There may be situations where the Pythia Binder is down but this "Canary" is reporting healthy, but I think the reverse is unlikely (i.e. if the Canary is down, then our Binder should also be down).

github-actions[bot] commented 3 months ago

👋 Thanks for opening this PR! The Cookbook will be automatically built with GitHub Actions. To see the status of your deployment, click below. 🔍 Git commit SHA: 485f6e34b52f1623d216f9956bc4e0a40ec68732 ✅ Deployment Preview URL: https://ProjectPythia.github.io/cookbook-gallery/_preview/198

brian-rose commented 3 months ago

@dcamron @ktyle @jukent have a look at this and let me know if you have suggestions. I just took the Jetstream2 status badge and "rebranded" it as a Pythia Binder status badge. The big advantage is that this is a "one and done" edit since the badge is dynamic and shows the result of a nightly test. But it's not our test and may or may not end up being a useful indicator of the status of our Binder.
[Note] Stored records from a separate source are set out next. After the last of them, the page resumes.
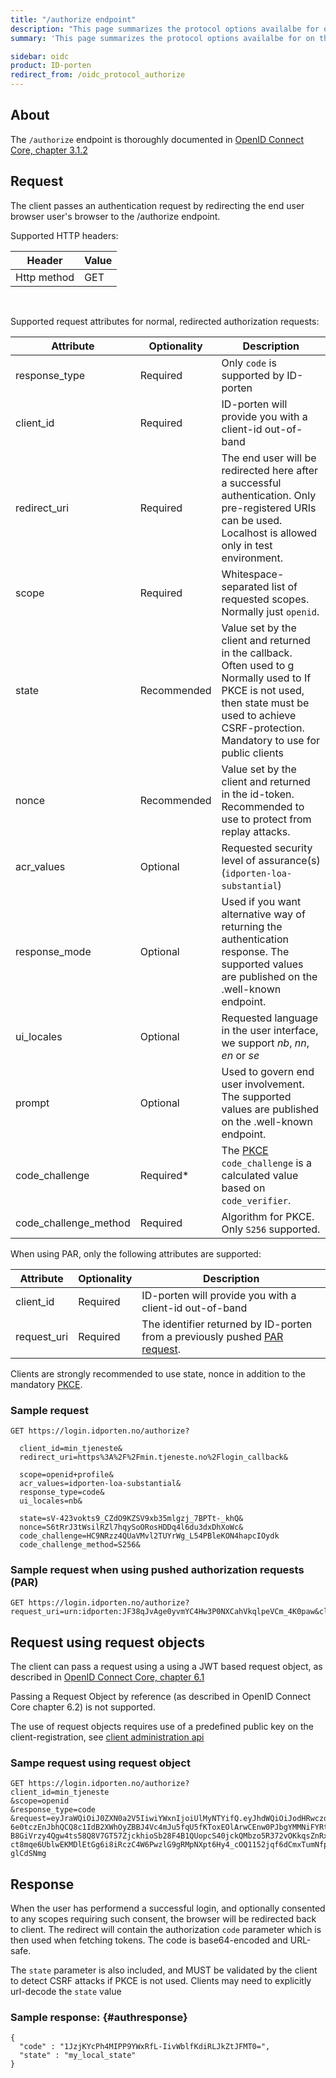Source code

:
 ```yaml
---
title: "/authorize endpoint"
description: "This page summarizes the protocol options availalbe for on the /authorize endpoint for ID-porten"
summary: 'This page summarizes the protocol options availalbe for on the /authorize endpoint for ID-porten'

sidebar: oidc
product: ID-porten
redirect_from: /oidc_protocol_authorize
---
```


## About

The `/authorize` endpoint is thoroughly documented in [OpenID Connect Core, chapter 3.1.2](https://openid.net/specs/openid-connect-core-1_0.html#AuthorizationEndpoint)

## Request

The client passes an authentication request by redirecting the end user browser user's browser to the /authorize endpoint.

Supported HTTP headers:

| Header  | Value |
| --- | --- |
|Http method|GET|

&nbsp;

Supported request attributes for normal, redirected authorization requests:

| Attribute  | Optionality | Description |
| --- | --- | --- |
| response_type | Required | Only `code` is supported by ID-porten |
| client\_id | Required | ID-porten will provide you with a client-id out-of-band|
| redirect\_uri | Required |The end user will be redirected here after a successful authentication.  Only pre-registered URIs can be used.  Localhost is allowed only in test environment.|
| scope |  Required |Whitespace-separated list of requested scopes.  Normally just `openid`.  |
| state | Recommended | Value set by the client and returned in the callback. Often used to g Normally used to If PKCE is not used, then state must be used to achieve CSRF-protection. Mandatory to use for public clients|
| nonce | Recommended |Value set by the client and returned in the id-token. Recommended to use to protect from replay attacks. |
| acr\_values | Optional | Requested security level of assurance(s) (`idporten-loa-substantial`)|
| response_mode | Optional | Used if you want alternative way of returning the authentication response. The supported values are published on the .well-known endpoint.   |
| ui\_locales | Optional | Requested language in the user interface, we support *nb*, *nn*, *en* or *se* |
| prompt | Optional | Used to govern end user involvement. The supported values are published on the .well-known endpoint.   |
| code_challenge   | Required*  | The [PKCE](https://docs.digdir.no/docs/idporten/oidc/oidc_func_pkce) `code_challenge` is a calculated value based on `code_verifier`.  |
| code_challenge_method   | Required   | Algorithm for PKCE. Only `S256` supported.  |

When using PAR, only the following attributes are supported:

| Attribute  | Optionality | Description |
| --- | --- | --- |
| client\_id | Required | ID-porten will provide you with a client-id out-of-band|
|request_uri| Required | The identifier returned by ID-porten from a previously pushed [PAR request]({{site.baseurl}}/docs/idporten/oidc/oidc_protocol_par). |


Clients are strongly recommended to use state, nonce in addition to the mandatory [PKCE]({{site.baseurl}}/docs/idporten/oidc/oidc_func_pkce).


### Sample request

```
GET https://login.idporten.no/authorize?

  client_id=min_tjeneste&
  redirect_uri=https%3A%2F%2Fmin.tjeneste.no%2Flogin_callback&

  scope=openid+profile&
  acr_values=idporten-loa-substantial&
  response_type=code&
  ui_locales=nb&

  state=sV-423vokts9_CZdO9KZSV9xb35mlgzj_7BPTt-_khQ&
  nonce=S6tRrJ3tWsilRZl7hqySoORosHDDq4l6du3dxDhXoWc&
  code_challenge=HC9NRzz4QUaVMvl2TUYrWg_L54PBleKON4hapcIOydk
  code_challenge_method=S256&

```

### Sample request when using pushed authorization requests (PAR)

```
GET https://login.idporten.no/authorize?request_uri=urn:idporten:JF38qJvAge0yvmYC4Hw3P0NXCahVkqlpeVCm_4K0paw&client_id=min_tjeneste
```

## Request using request objects

The client can pass a request using a using a JWT based request object, as described in [OpenID Connect Core, chapter 6.1](https://openid.net/specs/openid-connect-core-1_0.html#JWTRequests)

Passing a Request Object by reference (as described in OpenID Connect Core chapter 6.2) is not supported.

The use of request objects requires use of a predefined public key on the client-registration, see [client administration api]({{site.baseurl}}/docs/idporten/oidc/oidc_api_admin#bruk-av-asymmetrisk-nøkkel)

### Sampe request using request object

```
GET https://login.idporten.no/authorize?
client_id=min_tjeneste
&scope=openid
&response_type=code
&request=eyJraWQiOiJ0ZXN0a2V5IiwiYWxnIjoiUlMyNTYifQ.eyJhdWQiOiJodHRwczovL29pZGMtdGVzdDEuZGlmaS5lb24ubm8vaWRwb3J0ZW4tb2lkYy1wcm92aWRlci8iLCJ1aV9sb2NhbGVzIjoibmIiLCJzY29wZSI6Im9wZW5pZCBwcm9maWxlIiwiYWNyX3ZhbHVlcyI6IkxldmVsMyIsImlzcyI6InRlc3RfcnAiLCJyZXNwb25zZV90eXBlIjoiY29kZSIsInJlZGlyZWN0X3VyaSI6Imh0dHBzOi8vZWlkLWV4dHRlc3QuZGlmaS5uby9pZHBvcnRlbi1vaWRjLWNsaWVudC9hdXRob3JpemUvcmVzcG9uc2UiLCJleHAiOjE1OTM1OTc2NTksImlhdCI6MTU5MzU5NzUzOSwiY2xpZW50X2lkIjoidGVzdF9ycCIsImp0aSI6IjZlNTFjNjBjLTcxZDQtNDMxZi04NTBjLWY0ODNiYzMwZjYzMyJ9.fKPx1HAW8XqxyabtiRtT90uzIZoY0GS6BmPEaKOKDkDYQExLp1jNcLZNpMVKBkk8ZXGZG7HR62o-6e0tczEnJbhQCQ8c1IdB2XWhOyZBBJ4Vc4mJu5fqU5fKToxEOlArwCEnw0PJbgYMMNiFYRt-B8GiVrzy4Qgw4ts58Q8V7GT57ZjckhioSb28F4B1QUopcS40jckQMbzo5R372vOKkqsZnRxcxJttwQ65ALDV454Cwc_tVYr6B1z7D2SpN-ct8mqe6UblwEKMDlEtGg6i8iRczC4W6PwzlG9gRMpNXpt6Hy4_cOQ1152jqf6dCmxTumNfp568naKu_-glCdSNmg
```

## Response

When the user has performend a successful login, and optionally consented to any scopes requiring such consent, the browser will be redirected back to client.  The redirect will contain the authorization `code` parameter which is then used when fetching tokens. The code is base64-encoded and URL-safe.

The `state` parameter is also included, and MUST be validated by the client to detect CSRF attacks if PKCE is not used.  Clients may need to explicitly url-decode the `state` value


### Sample response: {#authresponse}

```
{
  "code" : "1JzjKYcPh4MIPP9YWxRfL-IivWblfKdiRLJkZtJFMT0=",
  "state" : "my_local_state"
}
```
jukent commented 3 months ago

Thanks @brian-rose for doing this, I think it makes sense and is very helpful. I think it could be useful to add a blurb about how sometimes the binder is down due to planned maintenance or something encouraging people to revisit in a couple days.
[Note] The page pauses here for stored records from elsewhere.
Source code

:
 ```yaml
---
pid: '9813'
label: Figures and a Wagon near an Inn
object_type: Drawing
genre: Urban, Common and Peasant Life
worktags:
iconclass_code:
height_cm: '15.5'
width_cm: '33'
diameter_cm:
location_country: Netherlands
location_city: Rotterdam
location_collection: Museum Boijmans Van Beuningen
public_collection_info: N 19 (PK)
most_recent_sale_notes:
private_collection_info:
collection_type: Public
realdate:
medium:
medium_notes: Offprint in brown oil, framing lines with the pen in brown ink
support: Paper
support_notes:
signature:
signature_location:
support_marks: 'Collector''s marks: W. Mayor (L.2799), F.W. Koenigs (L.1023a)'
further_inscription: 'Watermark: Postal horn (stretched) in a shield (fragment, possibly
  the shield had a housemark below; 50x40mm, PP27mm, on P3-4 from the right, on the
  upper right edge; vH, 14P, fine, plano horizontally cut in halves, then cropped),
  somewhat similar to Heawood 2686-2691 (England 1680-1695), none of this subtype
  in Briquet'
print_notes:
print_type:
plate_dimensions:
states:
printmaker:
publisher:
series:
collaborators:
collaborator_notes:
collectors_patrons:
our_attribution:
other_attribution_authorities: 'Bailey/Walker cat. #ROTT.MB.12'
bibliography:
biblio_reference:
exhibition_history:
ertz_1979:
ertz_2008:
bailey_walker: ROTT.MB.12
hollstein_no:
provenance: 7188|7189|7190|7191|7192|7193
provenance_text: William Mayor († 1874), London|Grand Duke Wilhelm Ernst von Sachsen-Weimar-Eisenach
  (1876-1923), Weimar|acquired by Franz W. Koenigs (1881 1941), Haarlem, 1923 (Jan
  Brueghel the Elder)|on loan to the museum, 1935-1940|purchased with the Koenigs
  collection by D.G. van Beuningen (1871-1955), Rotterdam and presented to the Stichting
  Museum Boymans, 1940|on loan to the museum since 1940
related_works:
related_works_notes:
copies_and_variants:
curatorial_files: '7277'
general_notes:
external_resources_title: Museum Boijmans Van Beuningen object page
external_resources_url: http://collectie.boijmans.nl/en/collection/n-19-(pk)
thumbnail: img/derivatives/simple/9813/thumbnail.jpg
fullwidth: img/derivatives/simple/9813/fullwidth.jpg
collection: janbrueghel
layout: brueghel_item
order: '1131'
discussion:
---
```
ktyle commented 3 months ago

I think we need to have the "passed/failed" status be clearly tied to whether the binder.projectpythia.org server is reachable, rather than have it tied to a general JS2 status. It's quite possible that the server might be down while JS2 as a whole is running as normal. That would the first step ... even better would be to devise a workflow that would actually execute a trivial notebook and verify that it runs to completion. Recall a few months ago that although JS2 was in an optimum state, and binder.projectpythia.org was reachable, our Binder instance was not properly communicating with its associated Jupyterhub.
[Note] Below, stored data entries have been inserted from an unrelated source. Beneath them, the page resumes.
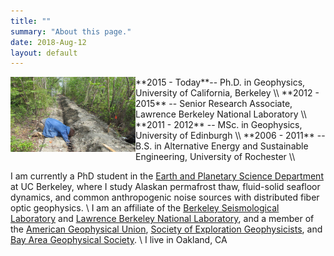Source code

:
 ```yaml
---
title: ""
summary: "About this page."
date: 2018-Aug-12
layout: default
---
```

<img align="left" width="200" height="120" src="assets/images/fairbanks/nateTrench.JPG">
**2015 - Today**-- Ph.D. in Geophysics, University of California, Berkeley
\\
**2012 - 2015** -- Senior Research Associate, Lawrence Berkeley National Laboratory
\\
**2011 - 2012** -- MSc. in Geophysics, University of Edinburgh
\\
**2006 - 2011** -- B.S. in Alternative Energy and Sustainable Engineering, University of Rochester
\\

I am currently a PhD student in the [Earth and Planetary Science Department](https://sites.agu.org/) at UC Berkeley, where I study Alaskan permafrost thaw, fluid-solid seafloor dynamics, and common anthropogenic noise sources with distributed fiber optic geophysics.
\\
I am an affiliate of the [Berkeley Seismological Laboratory](https:http://seismo.berkeley.edu/) and [Lawrence Berkeley National Laboratory](http://www.lbl.gov/), and a member of the [American Geophysical Union](https://sites.agu.org/), [Society of Exploration Geophysicists](https://seg.org/), and [Bay Area Geophysical Society](http://bayareageophysicalsociety.org/).
\\
I live in Oakland, CA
jukent commented 3 months ago

@ktyle So perhaps 2 status badges? One for JS2 status, and one for our binder?

dcamron commented 3 months ago

I think the most important information is just the Pythia Binder status, but this badge was borrowed from the JS2 folks as it was the easiest thing to get out there quickly.

We should plan to create our own regular action to report Pythia Binder status via binderbot or the binderhub API, though I personally prefer to have this over nothing until that is put together.

brian-rose commented 3 months ago

Yes I think this is a temporary "Better than nothing" solution. We can leave an issue open to devise a better long term solution, quite possibly with 2i2c help since they presumably have a lot of expertise with monitoring binderhub status.

I'd like to wait and see how long it takes under the current conditions for the badge status to change, now that our hub is back up and running. To me that's a test of whether this borrowed badge is "imperfect but good enough"

brian-rose commented 2 months ago

Update: Our Binderhub has been back up for several days but the Jetstream2 badge is still reporting "failed" because the pipeline hasn't been run again: https://gitlab.com/jetstream-cloud/canary/-/pipelines

My takeaway is that this is not a good strategy for reporting the health of our Binderhub. I think we should close this PR and open an issue about setting up our own reporting pipeline run.